If you've ever used Python's map
or filter
or functool
's reduce
or equivalent in other languages, operators are the same concept.
If not, no worries, we'll give a quick overview of each and links to our annotated examples which demonstrate the use of each in a relevant way.
Using Operators
You can add steps to your dataflow by calling the method with the name of the operator you'd like to use on a bytewax.Dataflow
instance.
There is a detailed description of every operator, its behavior, and a simple example in the API docs for bytewax.Dataflow
.
Epoch Modification
Operators generally do not modify the epoch of the data that is passing through them. If they do, that will be called out explicitly in their API documentation. For example, bytewax.Dataflow.reduce()
mentions that its output will be only in the epoch of the most recent value for each key.
Stateful Operators
Any operator which carries state between processing items is a stateful operator.

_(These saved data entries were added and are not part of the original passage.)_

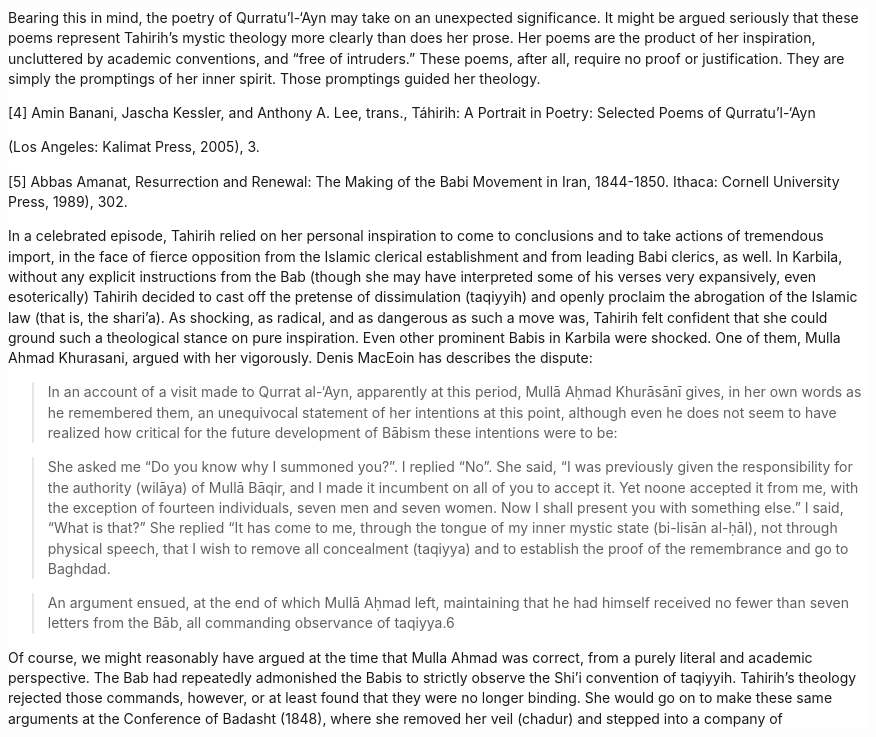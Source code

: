 Bearing this in mind, the poetry of Qurratu’l-‘Ayn may take on an unexpected significance. It might be
argued seriously that these poems represent Tahirih’s mystic theology more clearly than does her prose.
Her poems are the product of her inspiration, uncluttered by academic conventions, and “free of
intruders.” These poems, after all, require no proof or justification. They are simply the promptings of
her inner spirit. Those promptings guided her theology.

\[4\] Amin Banani, Jascha Kessler, and Anthony A. Lee, trans., Táhirih: A Portrait in Poetry: Selected Poems of Qurratu’l-‘Ayn

(Los Angeles: Kalimat Press, 2005), 3.

\[5\] Abbas Amanat, Resurrection and Renewal: The Making of the Babi Movement in Iran, 1844-1850. Ithaca: Cornell
University Press, 1989), 302.

In a celebrated episode, Tahirih relied on her personal inspiration to come to conclusions and to
take actions of tremendous import, in the face of fierce opposition from the Islamic clerical
establishment and from leading Babi clerics, as well. In Karbila, without any explicit instructions from
the Bab (though she may have interpreted some of his verses very expansively, even esoterically)
Tahirih decided to cast off the pretense of dissimulation (taqiyyih) and openly proclaim the abrogation
of the Islamic law (that is, the shari’a). As shocking, as radical, and as dangerous as such a move was,
Tahirih felt confident that she could ground such a theological stance on pure inspiration. Even other
prominent Babis in Karbila were shocked. One of them, Mulla Ahmad Khurasani, argued with her
vigorously. Denis MacEoin has describes the dispute:

> In an account of a visit made to Qurrat al-‘Ayn, apparently at this period, Mullā Aḥmad Khurāsānī gives, in her own
> words as he remembered them, an unequivocal statement of her intentions at this point, although even he does not
seem to have realized how critical for the future development of Bābism these intentions were to be:

> She asked me “Do you know why I summoned you?”. I replied “No”. She
> said, “I was previously given the responsibility for the authority (wilāya)
> of Mullā Bāqir, and I made it incumbent on all of you to accept it. Yet noone
> accepted it from me, with the exception of fourteen individuals, seven
> men and seven women. Now I shall present you with something else.” I
> said, “What is that?” She replied “It has come to me, through the tongue of
> my inner mystic state (bi-lisān al-ḥāl), not through physical speech, that I
> wish to remove all concealment (taqiyya) and to establish the proof of the
> remembrance and go to Baghdad.

> An argument ensued, at the end of which Mullā Aḥmad left, maintaining that he had himself received no fewer than
> seven letters from the Bāb, all commanding observance of taqiyya.6

Of course, we might reasonably have argued at the time that Mulla Ahmad was correct, from a
purely literal and academic perspective. The Bab had repeatedly admonished the Babis to strictly
observe the Shi’i convention of taqiyyih. Tahirih’s theology rejected those commands, however, or at
least found that they were no longer binding. She would go on to make these same arguments at the
Conference of Badasht (1848), where she removed her veil (chadur) and stepped into a company of
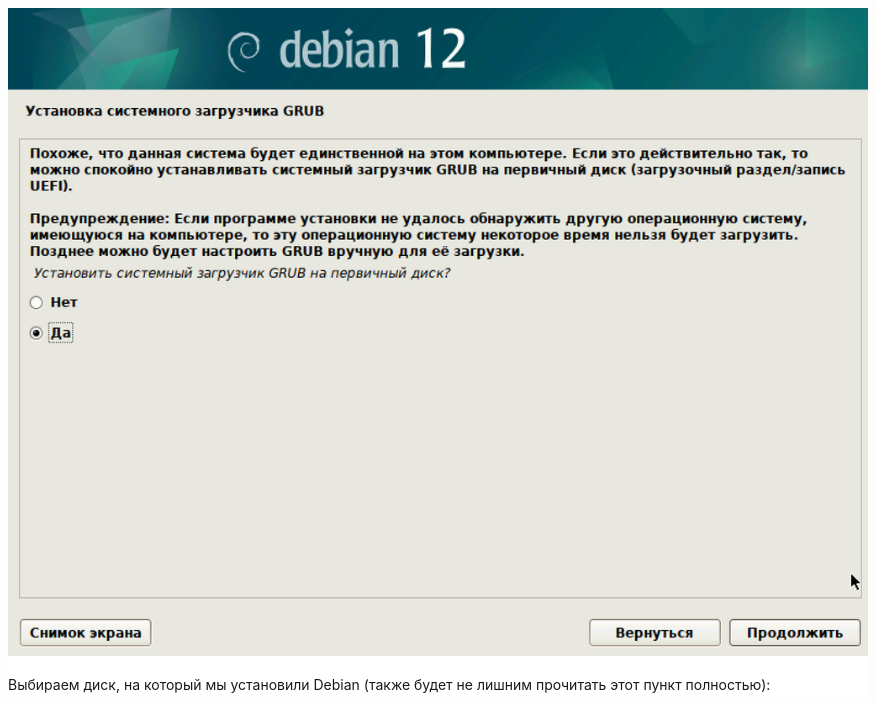 ![Установка ВМ](Images/Lab-0-29.png)

Выбираем диск, на который мы установили Debian (также будет не лишним прочитать этот пункт полностью):
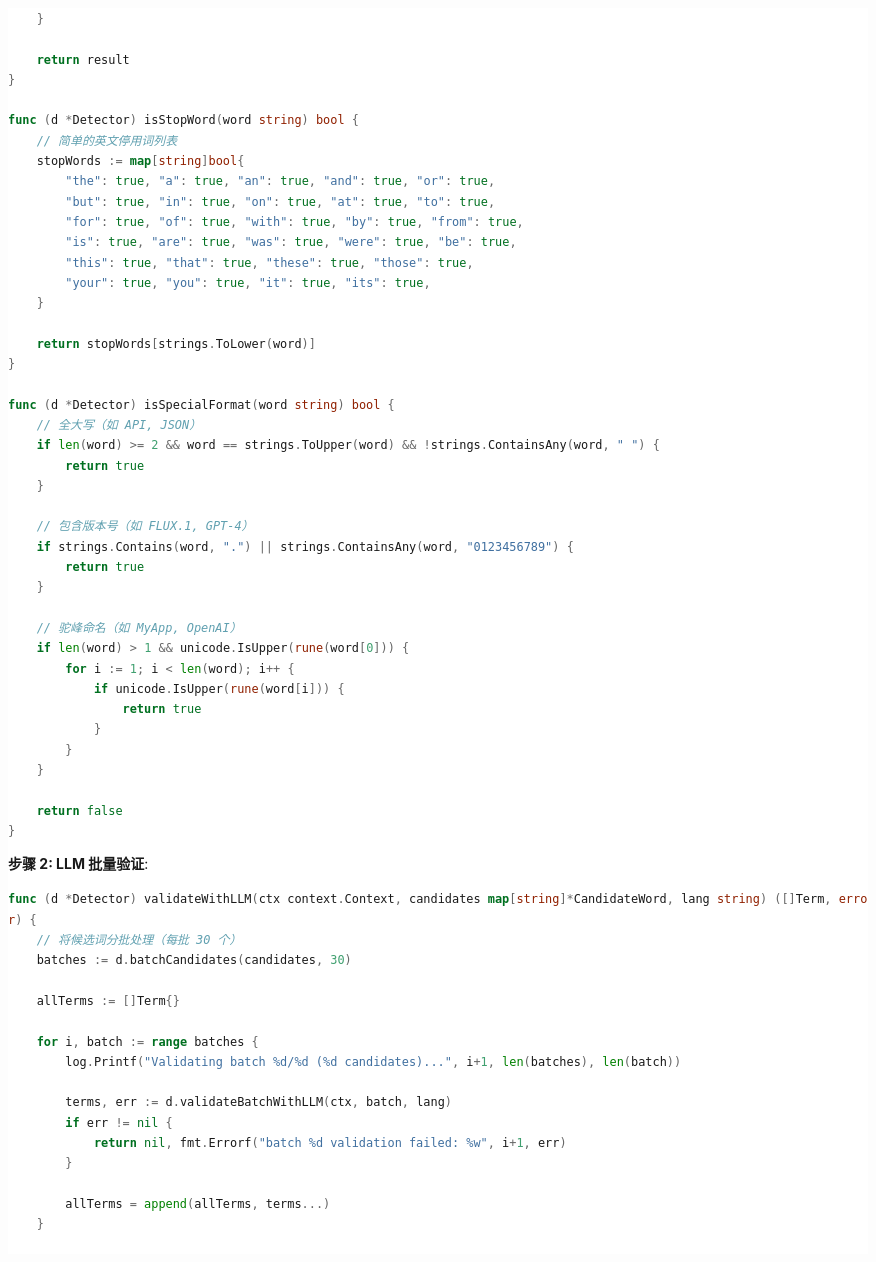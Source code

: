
 ```go
    }
    
    return result
}

func (d *Detector) isStopWord(word string) bool {
    // 简单的英文停用词列表
    stopWords := map[string]bool{
        "the": true, "a": true, "an": true, "and": true, "or": true,
        "but": true, "in": true, "on": true, "at": true, "to": true,
        "for": true, "of": true, "with": true, "by": true, "from": true,
        "is": true, "are": true, "was": true, "were": true, "be": true,
        "this": true, "that": true, "these": true, "those": true,
        "your": true, "you": true, "it": true, "its": true,
    }
    
    return stopWords[strings.ToLower(word)]
}

func (d *Detector) isSpecialFormat(word string) bool {
    // 全大写（如 API, JSON）
    if len(word) >= 2 && word == strings.ToUpper(word) && !strings.ContainsAny(word, " ") {
        return true
    }
    
    // 包含版本号（如 FLUX.1, GPT-4）
    if strings.Contains(word, ".") || strings.ContainsAny(word, "0123456789") {
        return true
    }
    
    // 驼峰命名（如 MyApp, OpenAI）
    if len(word) > 1 && unicode.IsUpper(rune(word[0])) {
        for i := 1; i < len(word); i++ {
            if unicode.IsUpper(rune(word[i])) {
                return true
            }
        }
    }
    
    return false
}
```

**步骤 2: LLM 批量验证**:

```go
func (d *Detector) validateWithLLM(ctx context.Context, candidates map[string]*CandidateWord, lang string) ([]Term, error) {
    // 将候选词分批处理（每批 30 个）
    batches := d.batchCandidates(candidates, 30)
    
    allTerms := []Term{}
    
    for i, batch := range batches {
        log.Printf("Validating batch %d/%d (%d candidates)...", i+1, len(batches), len(batch))
        
        terms, err := d.validateBatchWithLLM(ctx, batch, lang)
        if err != nil {
            return nil, fmt.Errorf("batch %d validation failed: %w", i+1, err)
        }
        
        allTerms = append(allTerms, terms...)
    }
    
```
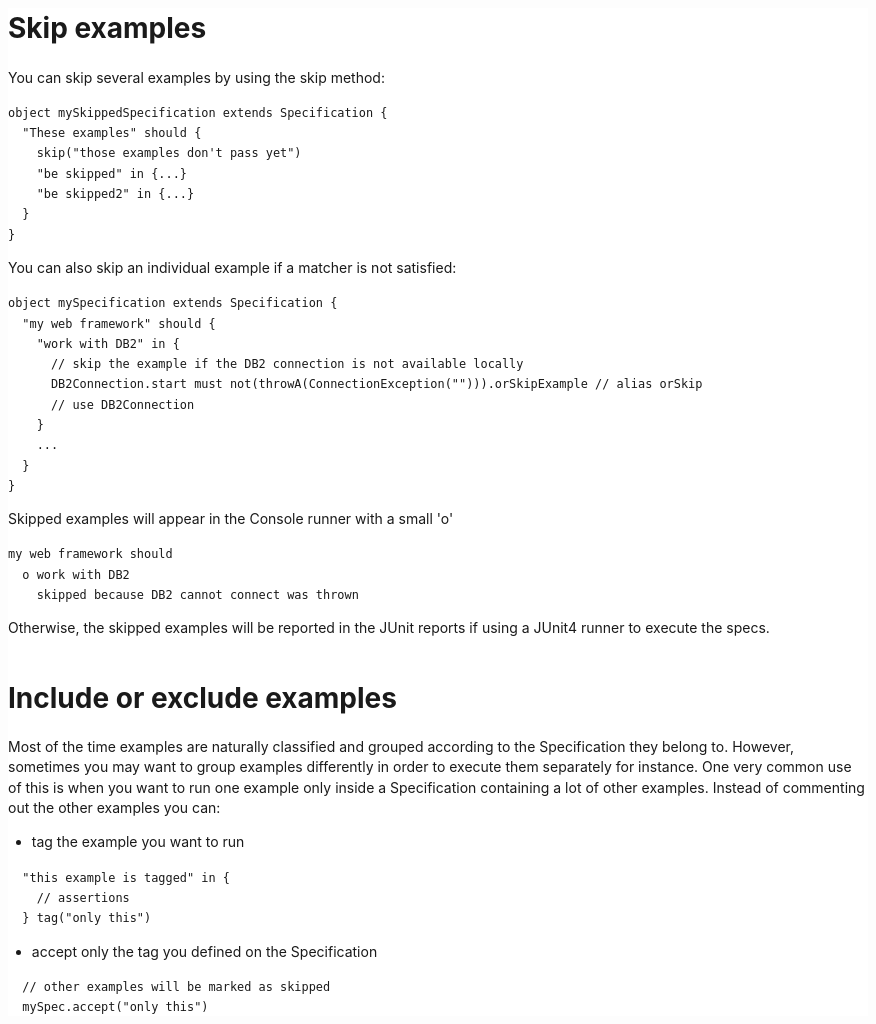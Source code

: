 # Skip examples #

You can skip several examples by using the skip method:
```
object mySkippedSpecification extends Specification {
  "These examples" should {
    skip("those examples don't pass yet")
    "be skipped" in {...}
    "be skipped2" in {...}
  }
}
```
You can also skip an individual example if a matcher is not satisfied:
```
object mySpecification extends Specification {
  "my web framework" should {
    "work with DB2" in {
      // skip the example if the DB2 connection is not available locally
      DB2Connection.start must not(throwA(ConnectionException(""))).orSkipExample // alias orSkip
      // use DB2Connection
    }
    ...
  }
}
```

Skipped examples will appear in the Console runner with a small 'o'
```
my web framework should
  o work with DB2
    skipped because DB2 cannot connect was thrown
```

Otherwise, the skipped examples will be reported in the JUnit reports if using a JUnit4 runner to execute the specs.

# Include or exclude examples #


Most of the time examples are naturally classified and grouped according to the Specification they belong to. However, sometimes you may want to group examples differently in order to execute them separately for instance. One very common use of this is when you want to run one example only inside a Specification containing a lot of other examples. Instead of commenting out the other examples you can:

  * tag the example you want to run
```
  "this example is tagged" in {
    // assertions
  } tag("only this")
```

  * accept only the tag you defined on the Specification
```
  // other examples will be marked as skipped
  mySpec.accept("only this")
```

In order to coordinate this state in a multiple-worker execution, all
stateful operators require that their input are make up of keys
and values in a (key, value)
two-tuple. Keys must be
strings. Bytewax can then route the value to the worker that has the
relevant state. Any output from these operators will also be (key, output_item)
two-tuples as well.
Recoverable Operators
Stateful operators which persist state across epochs are also recoverable operators.
They all take a step_id
argument so that their state is backed up correctly.